Rausch und Risiko als Provokation und Begegnungsraum für die Gesundheitsförderung
"Ich kann nicht den ganzen Tag mit Ruhepuls zu Hause abhängen – ab und zu muss ich einfach raus, mich ein bisschen erschrecken, um festzustellen, dass ich noch lebe." (Richie Schley, Frorider und Extrem-Skifahrer)
Der Begriff Risiko bezeichnet die Erfahrung von Unsicherheit und Ungewissheit, der wir uns im Lauf unserer Entwicklung zu stellen haben (oder auch gerne stellen).
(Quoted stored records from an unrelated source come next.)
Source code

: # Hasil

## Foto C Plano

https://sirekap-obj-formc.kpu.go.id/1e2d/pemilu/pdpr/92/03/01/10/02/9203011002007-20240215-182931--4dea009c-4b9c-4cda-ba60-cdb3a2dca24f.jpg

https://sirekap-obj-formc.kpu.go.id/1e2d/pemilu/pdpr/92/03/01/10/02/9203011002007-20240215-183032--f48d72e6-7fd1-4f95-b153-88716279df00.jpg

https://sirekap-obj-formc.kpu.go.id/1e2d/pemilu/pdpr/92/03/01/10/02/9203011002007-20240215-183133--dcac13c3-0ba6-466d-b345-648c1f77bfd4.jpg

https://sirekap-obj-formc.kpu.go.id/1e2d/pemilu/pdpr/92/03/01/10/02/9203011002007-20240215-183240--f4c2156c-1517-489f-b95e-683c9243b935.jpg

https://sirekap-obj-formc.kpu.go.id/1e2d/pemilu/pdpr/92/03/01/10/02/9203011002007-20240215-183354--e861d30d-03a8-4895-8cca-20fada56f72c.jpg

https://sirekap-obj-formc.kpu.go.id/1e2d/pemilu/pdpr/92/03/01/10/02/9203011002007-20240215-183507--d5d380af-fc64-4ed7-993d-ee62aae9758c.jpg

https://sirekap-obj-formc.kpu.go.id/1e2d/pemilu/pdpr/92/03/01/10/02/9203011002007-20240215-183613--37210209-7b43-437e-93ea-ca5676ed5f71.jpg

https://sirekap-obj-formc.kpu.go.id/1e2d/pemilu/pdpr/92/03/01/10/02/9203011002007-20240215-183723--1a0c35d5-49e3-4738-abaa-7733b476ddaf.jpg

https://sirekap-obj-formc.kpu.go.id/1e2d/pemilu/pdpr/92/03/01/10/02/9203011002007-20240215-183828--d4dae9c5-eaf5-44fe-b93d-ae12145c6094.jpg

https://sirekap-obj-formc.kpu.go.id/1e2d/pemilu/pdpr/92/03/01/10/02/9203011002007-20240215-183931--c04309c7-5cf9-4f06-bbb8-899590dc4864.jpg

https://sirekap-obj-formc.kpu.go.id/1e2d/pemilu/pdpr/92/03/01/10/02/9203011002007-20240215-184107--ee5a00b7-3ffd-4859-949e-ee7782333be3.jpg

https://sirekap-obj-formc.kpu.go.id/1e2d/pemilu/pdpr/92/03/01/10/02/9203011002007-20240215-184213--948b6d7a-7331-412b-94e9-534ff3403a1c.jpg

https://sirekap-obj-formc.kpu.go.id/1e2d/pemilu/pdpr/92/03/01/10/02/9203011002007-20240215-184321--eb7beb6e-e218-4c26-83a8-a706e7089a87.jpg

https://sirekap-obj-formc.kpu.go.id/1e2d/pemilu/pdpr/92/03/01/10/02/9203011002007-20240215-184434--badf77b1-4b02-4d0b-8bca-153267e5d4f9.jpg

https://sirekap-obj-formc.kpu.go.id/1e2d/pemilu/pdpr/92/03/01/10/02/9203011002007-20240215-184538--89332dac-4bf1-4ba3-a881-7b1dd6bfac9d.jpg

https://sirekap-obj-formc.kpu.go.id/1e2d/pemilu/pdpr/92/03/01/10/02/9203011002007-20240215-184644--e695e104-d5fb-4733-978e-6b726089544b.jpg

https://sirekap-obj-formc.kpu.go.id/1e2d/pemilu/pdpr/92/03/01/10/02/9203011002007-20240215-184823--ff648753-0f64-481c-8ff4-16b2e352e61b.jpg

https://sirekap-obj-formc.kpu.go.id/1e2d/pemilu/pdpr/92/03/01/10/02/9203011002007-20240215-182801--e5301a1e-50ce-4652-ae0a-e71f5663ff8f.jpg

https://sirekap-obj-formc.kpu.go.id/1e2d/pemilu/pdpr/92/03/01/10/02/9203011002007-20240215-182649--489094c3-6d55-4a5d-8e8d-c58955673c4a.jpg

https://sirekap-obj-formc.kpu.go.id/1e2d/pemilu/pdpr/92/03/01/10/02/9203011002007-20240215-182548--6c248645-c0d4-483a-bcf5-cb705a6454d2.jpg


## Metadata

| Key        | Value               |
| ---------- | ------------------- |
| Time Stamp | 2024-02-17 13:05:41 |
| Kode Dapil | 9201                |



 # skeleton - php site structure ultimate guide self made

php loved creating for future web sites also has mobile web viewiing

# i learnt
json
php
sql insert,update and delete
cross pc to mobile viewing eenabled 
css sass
Je komplexer jedoch unsere Welt wird, desto schwerer fällt es der Gesellschaft, Ungewissheit zu ertragen – oder besser noch: zu gestalten.
Klassisches Risikomanagement kann hier die Angst vor Scheitern und Schaden nicht nehmen. Es bedarf also der Entwicklung einer Wagnis-Kultur, die es ermöglicht, Rauscherfahrungen und Risiken aktiv und bewusst zu gestalten. Das im Vortrag vermittelte risflecting-Konzept unterstützt Sie dabei auf diesem Weg von der Bewahrungs- zur Bewährungspädagogik, die Jugendlichen Mittel zur Selbstwahrnehmung und Risikobalance in die Hand gibt. Damit kann und soll auch die Prävention von primären Suchtentwicklungen kultiviert werden, deren Ursachen nicht psychische oder soziale Mängel, sondern Gewohnheit und Gewöhnung sind.